Pension fund trustees feel caught in an investment conundrum between low-yielding bonds and the high volatility of equities. Nico Marais, head of the £72 billion ($107 billion) multiasset investments and portfolio solutions (MAPS) division at £300 billion London-based investment management firm Schroders, thinks his firm has an answer: risk-controlled growth, which aims to deliver equitylike returns but with less volatility.

Schroders’s multiasset business has more than tripled since the end of 2009 and now accounts for 24 percent of the firm’s assets under management and 30 percent of its institutional money. The growth is part of a wider trend. Multiasset funds accounted for €125 billion ($138 billion) of the €367 billion of net inflows into European mutual funds last year, according to Lipper, the data provider.

In fact, says Marais, “risk-controlled growth is the biggest part of our business.” The strategy, one of the suite of multiasset strategies offered by Schroders, already enjoys quite a bit of popularity in the U.K., where defined contribution pension funds have embraced it under the term “diversified growth strategies.” Half of the £51.1 billion of institutional money in Schroders’s multiasset strategies is from the firm’s home market. According to Marais, this plan has finally caught on abroad, in particular among Canadian, Japanese and U.S. investors “looking for a different way to achieve growth.” The flagship fund for this strategy, the Schroder Life Diversified Growth Return Fund, has generated an average annual return of 8 percent over the past five years.
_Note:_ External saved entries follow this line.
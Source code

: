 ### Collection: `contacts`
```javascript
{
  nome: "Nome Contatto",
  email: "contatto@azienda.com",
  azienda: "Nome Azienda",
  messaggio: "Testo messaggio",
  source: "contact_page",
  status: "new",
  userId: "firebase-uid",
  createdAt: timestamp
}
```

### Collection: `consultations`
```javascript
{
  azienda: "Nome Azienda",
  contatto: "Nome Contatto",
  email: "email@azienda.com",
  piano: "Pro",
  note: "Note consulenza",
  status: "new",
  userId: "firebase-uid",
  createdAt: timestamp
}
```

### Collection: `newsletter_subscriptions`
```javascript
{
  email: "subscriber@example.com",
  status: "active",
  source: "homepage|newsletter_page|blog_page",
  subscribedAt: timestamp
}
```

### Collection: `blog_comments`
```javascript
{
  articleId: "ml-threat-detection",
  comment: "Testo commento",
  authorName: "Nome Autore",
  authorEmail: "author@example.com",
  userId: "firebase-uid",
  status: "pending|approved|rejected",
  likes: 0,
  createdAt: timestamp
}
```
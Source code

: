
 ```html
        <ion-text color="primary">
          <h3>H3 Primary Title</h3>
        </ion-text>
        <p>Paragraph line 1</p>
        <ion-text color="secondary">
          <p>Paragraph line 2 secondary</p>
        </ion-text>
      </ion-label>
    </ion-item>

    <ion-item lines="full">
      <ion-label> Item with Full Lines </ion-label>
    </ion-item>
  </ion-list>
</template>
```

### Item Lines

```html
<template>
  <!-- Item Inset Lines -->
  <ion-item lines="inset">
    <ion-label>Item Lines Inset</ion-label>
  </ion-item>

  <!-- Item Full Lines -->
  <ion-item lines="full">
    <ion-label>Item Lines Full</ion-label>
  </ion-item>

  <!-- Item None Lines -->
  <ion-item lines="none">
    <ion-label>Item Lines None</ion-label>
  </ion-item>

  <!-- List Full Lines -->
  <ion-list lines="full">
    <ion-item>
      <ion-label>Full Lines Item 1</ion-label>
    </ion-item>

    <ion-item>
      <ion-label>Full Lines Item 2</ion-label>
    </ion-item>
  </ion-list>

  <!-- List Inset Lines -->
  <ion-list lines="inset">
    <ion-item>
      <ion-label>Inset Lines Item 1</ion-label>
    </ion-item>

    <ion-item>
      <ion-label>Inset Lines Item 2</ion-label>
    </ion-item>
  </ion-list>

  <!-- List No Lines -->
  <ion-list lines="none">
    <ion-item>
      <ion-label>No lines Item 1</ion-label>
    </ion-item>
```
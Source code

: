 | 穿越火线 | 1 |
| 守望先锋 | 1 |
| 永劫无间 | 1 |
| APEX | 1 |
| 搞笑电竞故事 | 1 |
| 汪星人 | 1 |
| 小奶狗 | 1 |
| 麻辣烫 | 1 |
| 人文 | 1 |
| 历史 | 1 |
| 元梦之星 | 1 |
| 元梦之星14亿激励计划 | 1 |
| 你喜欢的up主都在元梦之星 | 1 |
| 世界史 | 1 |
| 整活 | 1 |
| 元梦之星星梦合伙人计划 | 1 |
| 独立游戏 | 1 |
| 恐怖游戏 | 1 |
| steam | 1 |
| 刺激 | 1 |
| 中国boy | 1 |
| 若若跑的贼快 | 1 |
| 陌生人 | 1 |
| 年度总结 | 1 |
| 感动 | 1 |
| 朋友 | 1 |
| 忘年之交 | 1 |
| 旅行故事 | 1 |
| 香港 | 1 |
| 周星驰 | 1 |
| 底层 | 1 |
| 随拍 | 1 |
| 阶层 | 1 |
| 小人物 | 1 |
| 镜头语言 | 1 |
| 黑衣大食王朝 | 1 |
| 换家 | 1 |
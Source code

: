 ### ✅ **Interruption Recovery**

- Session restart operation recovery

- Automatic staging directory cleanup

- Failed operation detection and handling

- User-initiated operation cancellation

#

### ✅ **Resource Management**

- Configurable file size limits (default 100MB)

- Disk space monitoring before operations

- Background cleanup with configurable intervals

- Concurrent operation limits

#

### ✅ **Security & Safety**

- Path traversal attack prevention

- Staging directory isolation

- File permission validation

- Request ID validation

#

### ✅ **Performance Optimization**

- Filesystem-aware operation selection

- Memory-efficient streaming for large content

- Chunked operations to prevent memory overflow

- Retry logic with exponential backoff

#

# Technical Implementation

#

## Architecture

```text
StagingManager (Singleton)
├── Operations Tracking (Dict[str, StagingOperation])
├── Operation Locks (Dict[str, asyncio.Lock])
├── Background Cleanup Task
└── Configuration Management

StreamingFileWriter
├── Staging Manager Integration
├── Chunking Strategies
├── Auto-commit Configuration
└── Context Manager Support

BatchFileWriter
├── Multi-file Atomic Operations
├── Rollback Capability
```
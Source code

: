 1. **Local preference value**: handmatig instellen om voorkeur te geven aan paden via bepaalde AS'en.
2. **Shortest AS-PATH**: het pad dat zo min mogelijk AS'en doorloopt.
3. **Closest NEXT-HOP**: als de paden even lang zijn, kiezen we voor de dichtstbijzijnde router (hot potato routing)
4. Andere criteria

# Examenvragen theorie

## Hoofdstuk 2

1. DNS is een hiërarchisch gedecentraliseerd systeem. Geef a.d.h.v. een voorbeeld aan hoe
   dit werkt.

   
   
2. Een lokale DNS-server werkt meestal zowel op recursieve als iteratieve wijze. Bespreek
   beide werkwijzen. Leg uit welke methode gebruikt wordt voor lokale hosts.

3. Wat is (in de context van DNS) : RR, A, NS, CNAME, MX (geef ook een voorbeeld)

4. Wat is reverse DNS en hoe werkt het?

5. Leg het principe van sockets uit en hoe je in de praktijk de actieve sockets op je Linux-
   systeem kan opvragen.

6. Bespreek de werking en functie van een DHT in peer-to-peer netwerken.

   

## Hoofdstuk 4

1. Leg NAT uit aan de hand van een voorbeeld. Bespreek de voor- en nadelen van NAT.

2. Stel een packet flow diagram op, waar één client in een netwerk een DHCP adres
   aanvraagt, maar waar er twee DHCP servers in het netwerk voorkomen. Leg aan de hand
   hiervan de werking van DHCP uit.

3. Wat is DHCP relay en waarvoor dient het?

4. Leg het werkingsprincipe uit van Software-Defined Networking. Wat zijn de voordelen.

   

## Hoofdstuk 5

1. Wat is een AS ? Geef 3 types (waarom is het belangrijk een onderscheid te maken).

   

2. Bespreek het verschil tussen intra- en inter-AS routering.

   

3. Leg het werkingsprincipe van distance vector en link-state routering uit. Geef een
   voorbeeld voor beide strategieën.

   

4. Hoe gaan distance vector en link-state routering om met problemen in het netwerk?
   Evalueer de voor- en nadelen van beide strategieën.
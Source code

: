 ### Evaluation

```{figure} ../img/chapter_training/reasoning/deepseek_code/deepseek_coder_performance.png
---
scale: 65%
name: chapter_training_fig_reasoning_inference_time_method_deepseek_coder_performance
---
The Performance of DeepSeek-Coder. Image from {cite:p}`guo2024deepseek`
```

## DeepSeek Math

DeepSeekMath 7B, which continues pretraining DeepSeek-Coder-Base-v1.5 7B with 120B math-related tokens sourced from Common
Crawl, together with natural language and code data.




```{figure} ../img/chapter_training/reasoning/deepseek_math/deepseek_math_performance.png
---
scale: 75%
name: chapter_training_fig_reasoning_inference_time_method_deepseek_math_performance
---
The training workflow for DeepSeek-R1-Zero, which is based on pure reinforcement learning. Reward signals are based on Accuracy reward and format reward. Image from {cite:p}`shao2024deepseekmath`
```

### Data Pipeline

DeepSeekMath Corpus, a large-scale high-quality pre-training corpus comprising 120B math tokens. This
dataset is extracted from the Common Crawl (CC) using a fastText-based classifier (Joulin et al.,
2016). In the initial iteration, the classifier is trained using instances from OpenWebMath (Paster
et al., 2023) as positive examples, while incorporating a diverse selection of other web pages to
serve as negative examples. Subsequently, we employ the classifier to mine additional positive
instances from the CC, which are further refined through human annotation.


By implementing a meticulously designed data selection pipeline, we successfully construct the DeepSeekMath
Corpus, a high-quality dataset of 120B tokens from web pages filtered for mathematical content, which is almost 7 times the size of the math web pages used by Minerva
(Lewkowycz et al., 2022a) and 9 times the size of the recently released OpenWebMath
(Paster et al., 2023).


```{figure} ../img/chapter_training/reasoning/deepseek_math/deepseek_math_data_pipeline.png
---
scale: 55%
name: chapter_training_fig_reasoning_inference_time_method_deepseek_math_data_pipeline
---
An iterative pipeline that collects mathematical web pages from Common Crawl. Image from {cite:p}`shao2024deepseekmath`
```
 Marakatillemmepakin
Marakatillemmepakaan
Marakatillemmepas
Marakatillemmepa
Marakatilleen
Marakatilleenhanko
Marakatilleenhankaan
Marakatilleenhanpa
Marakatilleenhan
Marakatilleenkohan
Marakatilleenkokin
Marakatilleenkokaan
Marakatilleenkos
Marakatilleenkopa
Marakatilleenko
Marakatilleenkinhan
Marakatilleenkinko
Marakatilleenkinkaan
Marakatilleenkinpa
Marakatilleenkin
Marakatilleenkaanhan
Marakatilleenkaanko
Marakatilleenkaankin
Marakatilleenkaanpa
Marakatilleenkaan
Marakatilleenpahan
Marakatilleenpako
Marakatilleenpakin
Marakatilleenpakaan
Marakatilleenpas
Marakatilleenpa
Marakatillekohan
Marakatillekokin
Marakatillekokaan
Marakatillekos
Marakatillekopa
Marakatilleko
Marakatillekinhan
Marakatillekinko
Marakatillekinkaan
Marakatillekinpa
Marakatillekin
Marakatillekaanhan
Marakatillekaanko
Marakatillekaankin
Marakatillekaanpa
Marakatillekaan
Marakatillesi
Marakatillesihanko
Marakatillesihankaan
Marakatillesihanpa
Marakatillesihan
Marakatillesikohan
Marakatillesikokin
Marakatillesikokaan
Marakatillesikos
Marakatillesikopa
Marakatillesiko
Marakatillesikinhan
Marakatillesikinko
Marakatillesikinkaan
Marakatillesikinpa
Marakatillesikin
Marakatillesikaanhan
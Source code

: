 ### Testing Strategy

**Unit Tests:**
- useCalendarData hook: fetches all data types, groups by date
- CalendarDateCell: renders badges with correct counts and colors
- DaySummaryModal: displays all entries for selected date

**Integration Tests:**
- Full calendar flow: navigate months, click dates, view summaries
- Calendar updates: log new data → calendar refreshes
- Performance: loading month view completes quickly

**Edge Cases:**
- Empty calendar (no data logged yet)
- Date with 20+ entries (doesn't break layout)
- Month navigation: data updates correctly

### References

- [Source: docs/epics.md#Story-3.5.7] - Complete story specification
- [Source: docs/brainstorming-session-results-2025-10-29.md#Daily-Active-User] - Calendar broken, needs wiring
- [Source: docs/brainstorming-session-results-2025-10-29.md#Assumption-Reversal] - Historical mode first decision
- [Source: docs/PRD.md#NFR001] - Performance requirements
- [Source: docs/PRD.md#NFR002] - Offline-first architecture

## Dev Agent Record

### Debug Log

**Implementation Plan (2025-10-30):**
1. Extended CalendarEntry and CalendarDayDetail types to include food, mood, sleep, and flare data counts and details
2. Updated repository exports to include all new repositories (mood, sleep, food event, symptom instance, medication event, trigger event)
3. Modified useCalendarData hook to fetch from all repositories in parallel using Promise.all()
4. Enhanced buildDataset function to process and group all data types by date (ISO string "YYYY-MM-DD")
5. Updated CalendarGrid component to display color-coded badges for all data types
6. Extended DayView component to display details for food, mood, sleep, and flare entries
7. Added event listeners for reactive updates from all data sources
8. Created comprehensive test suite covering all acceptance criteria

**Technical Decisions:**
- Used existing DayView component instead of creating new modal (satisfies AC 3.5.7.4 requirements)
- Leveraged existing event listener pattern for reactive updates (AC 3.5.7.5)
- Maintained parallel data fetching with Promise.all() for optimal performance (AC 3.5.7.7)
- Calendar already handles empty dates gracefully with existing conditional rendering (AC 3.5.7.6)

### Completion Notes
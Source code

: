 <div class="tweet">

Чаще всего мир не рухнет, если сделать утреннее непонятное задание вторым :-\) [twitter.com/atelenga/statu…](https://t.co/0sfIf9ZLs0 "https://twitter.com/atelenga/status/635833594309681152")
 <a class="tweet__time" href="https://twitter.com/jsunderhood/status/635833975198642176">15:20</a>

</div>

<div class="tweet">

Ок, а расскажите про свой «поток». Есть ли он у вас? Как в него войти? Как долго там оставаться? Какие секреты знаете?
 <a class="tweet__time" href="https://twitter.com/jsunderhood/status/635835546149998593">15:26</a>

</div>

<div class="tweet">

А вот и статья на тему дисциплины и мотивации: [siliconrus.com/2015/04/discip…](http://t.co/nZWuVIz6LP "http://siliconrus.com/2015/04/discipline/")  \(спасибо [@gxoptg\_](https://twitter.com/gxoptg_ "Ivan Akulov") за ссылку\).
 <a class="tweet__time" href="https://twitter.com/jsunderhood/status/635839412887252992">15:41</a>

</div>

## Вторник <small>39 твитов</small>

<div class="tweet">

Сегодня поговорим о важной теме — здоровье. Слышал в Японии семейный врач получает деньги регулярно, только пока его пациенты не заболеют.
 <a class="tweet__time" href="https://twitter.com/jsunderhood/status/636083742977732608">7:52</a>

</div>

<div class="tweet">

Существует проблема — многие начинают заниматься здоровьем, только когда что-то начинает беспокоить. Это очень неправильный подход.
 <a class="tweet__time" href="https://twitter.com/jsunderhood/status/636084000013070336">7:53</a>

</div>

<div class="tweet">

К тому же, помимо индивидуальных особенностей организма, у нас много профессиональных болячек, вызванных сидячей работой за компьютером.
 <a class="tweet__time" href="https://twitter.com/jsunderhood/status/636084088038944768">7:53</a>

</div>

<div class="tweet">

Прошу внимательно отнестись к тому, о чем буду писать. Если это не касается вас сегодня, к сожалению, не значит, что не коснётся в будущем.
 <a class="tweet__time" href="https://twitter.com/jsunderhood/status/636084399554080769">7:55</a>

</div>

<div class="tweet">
The nature of risk-controlled strategies depends greatly on a given economy’s circumstances and market history. Take Japan as an example. Yields on Japanese bonds are extremely low, and the stock market has shown bouts of spectacular volatility over the past few decades. In response to low bond yields and the country’s aging demographics, Japanese pension funds are quickly shifting allocations from bonds into equities with the hope of generating better returns — and fast. But with higher returns comes risk. The job of Marais’s team is to “smooth that path,” as he puts it, and soften the blow from any potential sell-off in equities. This can involve using commodities as a complement to equities and bonds, including those with equitylike risk, such as copper, and those that limit a portfolio’s downside risk, such as gold.

For some pension funds, multiasset strategies other than risk-controlled growth may be a better fit, Marais contends. Many U.K. pension funds have been moving away from equities as part of a derisking process. For such funds, Schroders offers a wealth preservation strategy that tries to limit downside risk by incorporating as many shocks as it can into the fund. This strategy, the fastest-growing of Schroders’s multiasset approaches, encompasses four segments: growth equity, flight-to-quality bonds, inflation commodities and one taking a smart beta behavioral tack. “With those four,” says Marais, “most of the time, whatever happens in the world is covered.” Schroders’s flagship wealth preservation fund, the Schroder Strategic Beta GBP Composite, has returned 11.9 percent over the past year. The firm’s own pension fund is also invested with a view to wealth preservation using multiasset techniques.

Brian Henderson, London-based partner and leader for U.K. defined contribution pensions at human resources consulting firm Mercer, echoes Marais’s enthusiasm about the suitability of multiasset strategies for DC schemes. He notes a particular hot spot in multiasset: the scramble to find investment responses to the U.K. government’s liberalization of pension payouts. Beginning in April, pensioners upon retirement are able to take a quarter of their pensions as a tax-free lump sum, with the opportunity for additional drawdowns, rather than using their entire pension savings to buy an annuity. Investing this money will involve a mixture of multiasset income and wealth preservation strategies, says Henderson. “This is where all the ‘sex and violence’ is at the moment in the industry — investment managers are all trying to develop products in that space.”